**Exercise inputs:**

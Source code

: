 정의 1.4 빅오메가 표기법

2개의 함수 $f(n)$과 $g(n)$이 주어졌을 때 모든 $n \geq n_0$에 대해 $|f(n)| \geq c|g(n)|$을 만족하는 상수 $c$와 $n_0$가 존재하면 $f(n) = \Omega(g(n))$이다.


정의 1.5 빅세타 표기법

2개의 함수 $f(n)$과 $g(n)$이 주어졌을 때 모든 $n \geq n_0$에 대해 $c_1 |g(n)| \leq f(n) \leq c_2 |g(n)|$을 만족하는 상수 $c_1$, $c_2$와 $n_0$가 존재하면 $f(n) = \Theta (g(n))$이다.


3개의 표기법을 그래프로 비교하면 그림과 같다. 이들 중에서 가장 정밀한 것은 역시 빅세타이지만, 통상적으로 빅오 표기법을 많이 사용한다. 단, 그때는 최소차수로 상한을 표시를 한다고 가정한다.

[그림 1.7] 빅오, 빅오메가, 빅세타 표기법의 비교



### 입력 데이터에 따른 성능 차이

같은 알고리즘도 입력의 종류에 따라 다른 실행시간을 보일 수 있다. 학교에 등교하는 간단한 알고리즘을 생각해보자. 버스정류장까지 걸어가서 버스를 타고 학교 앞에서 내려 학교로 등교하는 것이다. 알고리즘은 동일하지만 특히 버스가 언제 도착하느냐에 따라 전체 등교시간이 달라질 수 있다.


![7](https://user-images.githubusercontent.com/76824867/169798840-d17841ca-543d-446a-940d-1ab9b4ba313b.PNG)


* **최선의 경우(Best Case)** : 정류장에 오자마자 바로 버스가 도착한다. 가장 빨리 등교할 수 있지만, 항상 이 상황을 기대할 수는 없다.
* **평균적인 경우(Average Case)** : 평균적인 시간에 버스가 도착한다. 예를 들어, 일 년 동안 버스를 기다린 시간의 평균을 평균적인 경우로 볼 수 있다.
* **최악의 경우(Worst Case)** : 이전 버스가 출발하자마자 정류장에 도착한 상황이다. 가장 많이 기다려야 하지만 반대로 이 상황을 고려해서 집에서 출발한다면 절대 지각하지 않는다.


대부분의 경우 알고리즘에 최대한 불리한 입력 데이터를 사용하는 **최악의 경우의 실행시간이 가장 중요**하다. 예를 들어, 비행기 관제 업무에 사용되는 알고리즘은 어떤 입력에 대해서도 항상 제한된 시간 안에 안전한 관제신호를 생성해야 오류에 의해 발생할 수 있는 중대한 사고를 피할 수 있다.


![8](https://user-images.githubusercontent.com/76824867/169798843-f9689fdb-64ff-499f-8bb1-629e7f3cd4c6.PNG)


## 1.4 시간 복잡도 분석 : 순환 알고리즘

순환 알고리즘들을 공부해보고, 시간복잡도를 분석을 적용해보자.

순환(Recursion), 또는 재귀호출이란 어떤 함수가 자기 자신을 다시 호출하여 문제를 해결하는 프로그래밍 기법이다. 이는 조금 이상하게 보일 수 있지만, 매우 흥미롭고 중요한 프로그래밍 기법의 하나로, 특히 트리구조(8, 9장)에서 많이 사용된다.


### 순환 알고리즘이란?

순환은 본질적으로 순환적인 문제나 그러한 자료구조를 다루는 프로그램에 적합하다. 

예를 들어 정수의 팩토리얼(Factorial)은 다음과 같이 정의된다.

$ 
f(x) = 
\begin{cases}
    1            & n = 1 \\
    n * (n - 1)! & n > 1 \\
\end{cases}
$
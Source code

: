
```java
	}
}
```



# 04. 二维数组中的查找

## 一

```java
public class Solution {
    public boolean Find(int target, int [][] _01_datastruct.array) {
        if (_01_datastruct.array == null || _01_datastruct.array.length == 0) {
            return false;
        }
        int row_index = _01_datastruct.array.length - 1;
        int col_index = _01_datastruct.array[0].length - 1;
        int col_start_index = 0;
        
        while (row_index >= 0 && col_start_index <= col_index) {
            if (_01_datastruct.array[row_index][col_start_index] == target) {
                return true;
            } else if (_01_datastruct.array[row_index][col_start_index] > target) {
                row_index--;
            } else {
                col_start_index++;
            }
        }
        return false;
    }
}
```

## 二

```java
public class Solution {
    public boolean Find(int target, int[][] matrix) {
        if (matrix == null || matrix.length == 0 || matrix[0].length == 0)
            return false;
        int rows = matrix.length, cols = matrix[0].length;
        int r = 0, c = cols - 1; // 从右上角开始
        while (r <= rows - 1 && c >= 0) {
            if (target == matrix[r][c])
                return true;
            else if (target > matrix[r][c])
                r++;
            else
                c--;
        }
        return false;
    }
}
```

---

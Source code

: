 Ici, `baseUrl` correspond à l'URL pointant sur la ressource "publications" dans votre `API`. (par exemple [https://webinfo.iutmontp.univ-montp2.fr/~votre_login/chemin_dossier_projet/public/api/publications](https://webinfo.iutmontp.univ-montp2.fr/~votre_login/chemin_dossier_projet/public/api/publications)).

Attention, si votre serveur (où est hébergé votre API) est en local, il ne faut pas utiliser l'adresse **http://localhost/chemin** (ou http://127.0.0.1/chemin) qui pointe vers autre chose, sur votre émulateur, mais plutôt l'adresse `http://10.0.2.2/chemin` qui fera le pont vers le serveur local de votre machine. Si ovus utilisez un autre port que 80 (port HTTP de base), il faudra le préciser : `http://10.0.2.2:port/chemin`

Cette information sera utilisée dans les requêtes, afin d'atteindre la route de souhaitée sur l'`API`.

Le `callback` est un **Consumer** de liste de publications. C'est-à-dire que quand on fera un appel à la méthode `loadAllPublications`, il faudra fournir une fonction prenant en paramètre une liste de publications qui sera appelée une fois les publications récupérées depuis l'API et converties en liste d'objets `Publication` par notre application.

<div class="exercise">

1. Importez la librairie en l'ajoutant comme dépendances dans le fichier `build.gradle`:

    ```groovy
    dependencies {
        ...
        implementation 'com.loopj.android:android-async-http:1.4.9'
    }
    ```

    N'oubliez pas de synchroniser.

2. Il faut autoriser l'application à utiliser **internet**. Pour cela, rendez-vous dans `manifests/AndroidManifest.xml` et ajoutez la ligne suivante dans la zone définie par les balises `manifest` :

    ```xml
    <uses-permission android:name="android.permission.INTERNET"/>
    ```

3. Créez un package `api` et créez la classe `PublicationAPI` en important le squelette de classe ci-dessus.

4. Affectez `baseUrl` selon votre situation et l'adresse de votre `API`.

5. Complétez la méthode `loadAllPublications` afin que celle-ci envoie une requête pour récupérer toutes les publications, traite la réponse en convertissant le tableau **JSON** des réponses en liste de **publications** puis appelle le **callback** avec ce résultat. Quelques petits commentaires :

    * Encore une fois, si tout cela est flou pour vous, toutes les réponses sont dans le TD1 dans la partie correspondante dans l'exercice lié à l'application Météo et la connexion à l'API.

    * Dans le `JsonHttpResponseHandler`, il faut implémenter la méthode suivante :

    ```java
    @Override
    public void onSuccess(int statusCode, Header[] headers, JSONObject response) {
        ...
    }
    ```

**What the exercise asks:** In the material above, find each line that contains the word "while", and select it.

**Solution:**
        while (row_index >= 0 && col_start_index <= col_index) {
        while (r <= rows - 1 && c >= 0) {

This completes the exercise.